First Time Home Buyers Struggle for Down Payments
In the hot housing market that we are experiencing now in most parts of the country, we are hearing lots of comments about not having enough for a down payment for what is called a 20% down payment conventional loan. Home prices are moving up faster than savings. There’s plenty of confusion to add to the frustration in this situation as rates remain at historic lows.
The July 2021 report from Realtors® Confidence Index Survey, shows that 72% of first-time homebuyers put down less than 20% for their house purchase. In many cases, you don’t really need 20% down to buy a home if you have a good job and good credit. However, in a future housing market slump, it’s easy to find yourself upside down like millions of homeowners did in 2008. Buyers saw their mortgage balance was much larger than home value that might have fallen 25 to 50 percent.
Many would-be homeowners today are not only saving for that first home down payment, they are also saving for retirement and maybe college for children. So, is the 20% down payment conventional mortgage dead? Not quite, but there are alternatives to help buyers find homes they can afford to purchase.
Many of our clients live on either coast of the US where housing costs are high. A $750,000 home, if you can find one, means you need $150,000 for a down payment. That’s a big sum for most first-time buyers. But that number is only part of the need. House maintenance, repairs, and hidden defects cost money to fix so you need a healthy reserve we call part of your emergency fund. It seems something is always breaking, even in newer homes.
Adjustable-rate mortgages fit into the conventional loan zone and feature rates locked for one, five, seven or ten years. They still require 20% down but payments end up lower for the initial period. Many times, they will come with a lower teaser rate for the first year, so payments are even lower. These products fit well with buyers who don’t plan to stay in the home for 25 or 30 years or more.
Here are some smaller down payment alternatives but beware of other surprising costs and potential delays in approval and funding.
FHA (Federal Housing Administration) loans only require 3.5% down if you have good credit. 10% down if you only rate a fair credit score. In both cases, you will be required to pay 1.5% private mortgage insurance (PMI) adding to your cost of ownership. PMI can disappear after you exceed 20% equity in your home, but it is not automatic and can take a few months to qualify its removal. Also, an FHA inspector will visit and make sure your new home meets all federal construction standards.

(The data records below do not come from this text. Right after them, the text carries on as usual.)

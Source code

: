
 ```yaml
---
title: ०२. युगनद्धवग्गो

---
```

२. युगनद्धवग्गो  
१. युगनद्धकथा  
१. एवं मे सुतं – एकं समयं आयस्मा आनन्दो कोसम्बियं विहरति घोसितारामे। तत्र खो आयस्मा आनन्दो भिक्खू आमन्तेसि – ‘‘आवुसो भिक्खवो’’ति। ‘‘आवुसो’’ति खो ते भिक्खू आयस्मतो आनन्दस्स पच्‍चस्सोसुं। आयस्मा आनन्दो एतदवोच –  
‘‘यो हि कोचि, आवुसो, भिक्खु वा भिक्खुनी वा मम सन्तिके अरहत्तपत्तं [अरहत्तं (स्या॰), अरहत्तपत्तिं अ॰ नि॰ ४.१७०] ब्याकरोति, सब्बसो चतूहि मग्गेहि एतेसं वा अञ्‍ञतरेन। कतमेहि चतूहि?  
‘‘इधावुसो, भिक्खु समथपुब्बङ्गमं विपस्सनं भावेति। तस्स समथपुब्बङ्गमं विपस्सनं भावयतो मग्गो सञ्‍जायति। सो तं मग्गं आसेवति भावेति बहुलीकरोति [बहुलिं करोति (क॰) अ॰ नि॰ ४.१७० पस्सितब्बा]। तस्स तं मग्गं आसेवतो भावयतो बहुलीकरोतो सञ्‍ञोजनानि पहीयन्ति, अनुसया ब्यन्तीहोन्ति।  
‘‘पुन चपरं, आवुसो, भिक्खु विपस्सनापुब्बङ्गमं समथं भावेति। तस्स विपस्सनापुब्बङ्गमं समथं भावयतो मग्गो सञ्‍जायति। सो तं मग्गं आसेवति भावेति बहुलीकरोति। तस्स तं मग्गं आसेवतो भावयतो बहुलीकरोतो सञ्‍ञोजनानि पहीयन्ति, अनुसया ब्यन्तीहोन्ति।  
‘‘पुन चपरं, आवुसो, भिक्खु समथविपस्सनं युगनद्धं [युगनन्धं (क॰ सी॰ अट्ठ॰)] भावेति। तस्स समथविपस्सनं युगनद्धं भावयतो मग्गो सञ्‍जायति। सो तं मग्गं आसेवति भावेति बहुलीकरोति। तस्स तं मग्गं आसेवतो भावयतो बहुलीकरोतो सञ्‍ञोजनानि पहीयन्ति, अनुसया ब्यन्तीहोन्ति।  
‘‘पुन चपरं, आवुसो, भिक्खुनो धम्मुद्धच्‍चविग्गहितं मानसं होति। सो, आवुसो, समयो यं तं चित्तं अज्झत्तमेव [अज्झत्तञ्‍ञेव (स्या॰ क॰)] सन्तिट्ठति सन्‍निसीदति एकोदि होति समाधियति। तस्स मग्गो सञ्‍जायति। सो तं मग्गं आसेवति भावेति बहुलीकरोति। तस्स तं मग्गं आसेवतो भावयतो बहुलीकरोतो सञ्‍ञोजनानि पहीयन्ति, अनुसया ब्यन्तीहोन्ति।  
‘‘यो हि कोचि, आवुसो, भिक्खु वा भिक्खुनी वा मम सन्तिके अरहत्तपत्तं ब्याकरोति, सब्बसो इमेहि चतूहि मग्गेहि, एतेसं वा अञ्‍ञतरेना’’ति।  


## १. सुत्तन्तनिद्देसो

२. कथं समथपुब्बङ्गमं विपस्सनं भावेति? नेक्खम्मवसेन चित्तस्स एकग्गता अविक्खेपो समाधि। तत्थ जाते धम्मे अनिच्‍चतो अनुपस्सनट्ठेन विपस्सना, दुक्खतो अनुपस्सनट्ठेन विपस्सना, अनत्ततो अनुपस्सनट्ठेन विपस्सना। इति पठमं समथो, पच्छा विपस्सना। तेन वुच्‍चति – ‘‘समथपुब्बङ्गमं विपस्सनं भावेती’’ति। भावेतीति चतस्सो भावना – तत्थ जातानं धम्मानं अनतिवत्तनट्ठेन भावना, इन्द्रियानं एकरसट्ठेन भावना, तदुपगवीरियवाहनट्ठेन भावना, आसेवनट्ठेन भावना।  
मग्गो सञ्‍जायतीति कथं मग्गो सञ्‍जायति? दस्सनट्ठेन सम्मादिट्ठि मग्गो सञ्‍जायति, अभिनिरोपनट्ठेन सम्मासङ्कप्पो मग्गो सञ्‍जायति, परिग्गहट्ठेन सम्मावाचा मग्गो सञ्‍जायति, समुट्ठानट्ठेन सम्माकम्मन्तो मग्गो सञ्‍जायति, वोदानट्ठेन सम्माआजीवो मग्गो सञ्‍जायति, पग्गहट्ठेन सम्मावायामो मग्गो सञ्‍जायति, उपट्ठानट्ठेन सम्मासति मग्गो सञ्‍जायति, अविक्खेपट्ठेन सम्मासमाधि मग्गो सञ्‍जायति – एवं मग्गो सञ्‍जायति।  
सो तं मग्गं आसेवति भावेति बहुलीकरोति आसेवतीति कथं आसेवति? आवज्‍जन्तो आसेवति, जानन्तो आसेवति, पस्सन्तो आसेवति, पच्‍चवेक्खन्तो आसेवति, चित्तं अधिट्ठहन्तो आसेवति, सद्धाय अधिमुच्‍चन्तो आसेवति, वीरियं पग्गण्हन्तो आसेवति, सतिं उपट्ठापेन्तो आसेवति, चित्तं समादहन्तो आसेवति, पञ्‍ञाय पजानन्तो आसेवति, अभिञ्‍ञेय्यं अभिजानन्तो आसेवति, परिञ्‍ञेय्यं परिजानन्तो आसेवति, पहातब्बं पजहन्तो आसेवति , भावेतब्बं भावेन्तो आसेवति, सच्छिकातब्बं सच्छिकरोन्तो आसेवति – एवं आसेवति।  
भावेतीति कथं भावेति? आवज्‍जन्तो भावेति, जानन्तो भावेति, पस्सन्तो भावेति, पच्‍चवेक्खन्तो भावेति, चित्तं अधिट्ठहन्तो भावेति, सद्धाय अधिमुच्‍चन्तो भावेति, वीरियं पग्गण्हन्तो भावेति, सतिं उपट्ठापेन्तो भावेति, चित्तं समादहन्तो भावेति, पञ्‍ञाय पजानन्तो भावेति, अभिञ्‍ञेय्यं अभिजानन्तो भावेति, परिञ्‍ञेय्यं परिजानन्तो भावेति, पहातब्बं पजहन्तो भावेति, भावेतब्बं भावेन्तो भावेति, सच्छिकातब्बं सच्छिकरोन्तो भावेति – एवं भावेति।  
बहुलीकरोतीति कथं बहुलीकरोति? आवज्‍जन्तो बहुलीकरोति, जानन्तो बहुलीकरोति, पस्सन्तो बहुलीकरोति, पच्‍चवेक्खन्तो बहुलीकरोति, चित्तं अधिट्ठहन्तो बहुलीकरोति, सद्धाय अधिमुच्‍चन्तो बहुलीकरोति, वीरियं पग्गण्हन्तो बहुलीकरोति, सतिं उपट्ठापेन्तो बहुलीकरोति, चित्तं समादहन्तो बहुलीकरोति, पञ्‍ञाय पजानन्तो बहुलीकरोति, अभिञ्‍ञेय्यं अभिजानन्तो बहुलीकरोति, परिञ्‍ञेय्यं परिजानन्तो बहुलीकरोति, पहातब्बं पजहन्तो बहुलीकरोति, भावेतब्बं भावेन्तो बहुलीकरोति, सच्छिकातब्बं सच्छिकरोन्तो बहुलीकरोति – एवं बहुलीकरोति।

It’s not unusual to cause a delay and some sellers don’t want the FHA involved.
Other conventional loans are available for less than 20% down but those are usually directed at first-time home buyers. They are called Home Ready and Home Possible and are funded by Fannie Mae and Freddie Mac. They can feature down payments as low as 3% with added PMI again but without the dreaded FHA inspector. They do have higher credit score requirements than FHA loans.
VA loans are popular with military both active, retired, and veterans having served honorably. They feature no money down, but a sliding scale funding fee means you do need some cash to obtain this type of loan unless you are service-connected disabled or have been awarded the purple heart. Surviving spouses can also be exempt from this funding fee if their veteran spouse was service-connected disabled or died on active duty.
There are several other options to avoid having to save the total 20% down payment. They include gifts of cash from relatives or friends to meet the loan requirements.
A house purchase may include seller financing which means the seller takes your down payment and you sign a note to pay the rest over a stated period and at a certain rate. Sometimes there is a balloon payment due at the five- or ten-year mark, for example. That means the seller wants the outstanding balance paid at that point in time and you need to refinance. There’s a large risk that rates will be higher for these types of loans at refinancing time.
Lastly, private lenders like family or friends or a company like SoFi can provide non-traditional financing at lower rates and less paperwork. Down payments can be flexible, but companies like SoFi require PMI.
Who is your best source of home financing? I’ve found Realtors® to be a good, motivated resource since their goal is closing the deal and getting you the best deal too. Their reputation depends on it.